Walker gave them more time to find evidence that the "facially neutral" language of the law was actually intended to discriminate. The judge had already criticized the state for withholding the survey from the plaintiffs until less than a week before its distribution, according to the Times.
He didn't rule on their challenges to other provisions of the law, which lets students sue their institutions for violating their "expressive rights" and record class lectures "in connection with a complaint."
Before the bill's passage last year, the Foundation for Individual Rights in Education warned the recording provision could worsen cancel culture and especially imperil students, since it also lets faculty sue them for up to $200,000 for sharing unauthorized recordings.
Cosponsor Republican Rep. Spencer Roach told Inside Higher Ed he was surprised how little of the opposition focused on the recording provision. He and other sponsors wanted to gather "empirical data" to verify the "anecdotal reports from constituents going back a number of years" concerning alleged viewpoint discrimination.
The union argues the survey is a political pretext to target academic programs the state's Republican leadership doesn't like and could be used to identify disfavored faculty, particularly minorities.

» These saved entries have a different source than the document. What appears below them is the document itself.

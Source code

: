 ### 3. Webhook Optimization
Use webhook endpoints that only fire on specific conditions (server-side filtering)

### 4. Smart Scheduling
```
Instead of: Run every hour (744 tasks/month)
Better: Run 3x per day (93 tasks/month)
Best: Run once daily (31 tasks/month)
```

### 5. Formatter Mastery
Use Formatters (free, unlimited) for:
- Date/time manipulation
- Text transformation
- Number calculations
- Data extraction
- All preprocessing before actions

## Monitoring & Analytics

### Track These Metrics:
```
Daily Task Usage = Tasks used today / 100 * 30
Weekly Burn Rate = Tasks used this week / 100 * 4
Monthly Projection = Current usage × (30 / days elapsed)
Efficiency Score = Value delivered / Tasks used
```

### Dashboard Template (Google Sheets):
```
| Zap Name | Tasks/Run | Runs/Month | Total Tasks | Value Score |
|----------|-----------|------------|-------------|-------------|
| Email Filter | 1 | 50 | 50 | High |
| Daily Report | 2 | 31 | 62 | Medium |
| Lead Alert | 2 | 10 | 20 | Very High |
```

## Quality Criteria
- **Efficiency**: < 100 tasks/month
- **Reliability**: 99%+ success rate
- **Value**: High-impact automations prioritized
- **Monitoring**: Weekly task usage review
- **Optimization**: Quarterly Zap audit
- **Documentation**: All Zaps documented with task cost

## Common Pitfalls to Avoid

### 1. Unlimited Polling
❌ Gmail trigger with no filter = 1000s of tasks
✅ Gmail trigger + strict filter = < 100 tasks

It told members to boycott the survey, which enables "authoritarianism and surveillance," after Walker refused an injunction. "Many of the survey's questions are leading in nature and imply that there is a problem of viewpoint fairness on our campuses already — this is a conclusion searching for evidence, rather than the other way around," it said.
The survey was open April 4-8, and results are due to the state by Sept. 1. The union claimed April 5, the day of Walker's second ruling, it had already received "multiple reports of students and employees sending the survey to friends and of individuals filling it out multiple times."
United Faculty of Florida Executive Director Candi Churchill did not respond to Just the News requests to distinguish this self-reported campus survey from others intended to measure attitudes and potential problems, such as "campus climate" and sexual victimization surveys, and explain how its boycott won't serve the interests of state Republicans.
Rep. Roach told Inside Higher Ed the representativeness of the respondents is more important than the number who fill out the survey. The Legislature can consult professional analysts to determine "if in fact we've got a large enough sample size to draw any kind of meaningful conclusion from."
The University of Wisconsin System's survey, which went live last week, is limited to undergraduates and remains open for a full month. It said such research is recommended by D.C.'s Bipartisan Policy Center.
The "Student Perceptions of Campus Free Speech Survey" is funded and conducted by two UW entities. It seeks to learn how much students know about and value First Amendment rights, whether they "perceive problems in viewpoint diversity," whether and how they self-censor, and any "formal sanctions or punishment for constitutionally protected expression" they have experienced or witnessed.
Interim Chancellor Jim Henderson of the Whitewater campus resigned in response to the UW System approving the survey.
Henderson's April 4 announcement cited his view that "I cannot make progress" on helping the campus "hire the best chancellor possible who will be here for the long term," which he later explained to the Milwaukee Journal Sentinel as a response to the survey mandate.
Interim President Michael Falbo said he told chancellors he changed his mind about the survey after learning it had been approved by each university's institutional review board, and that approving the survey "regrettably led to a resignation."
That wasn't Falbo's explanation to chancellors, according to Henderson. The president instead "focused more on the political fallout of not doing the survey" — risking funding from the Republican-led Legislature — "rather than the merits of doing it," he said.
The UW System didn't respond to Just the News requests to respond to Henderson's allegations.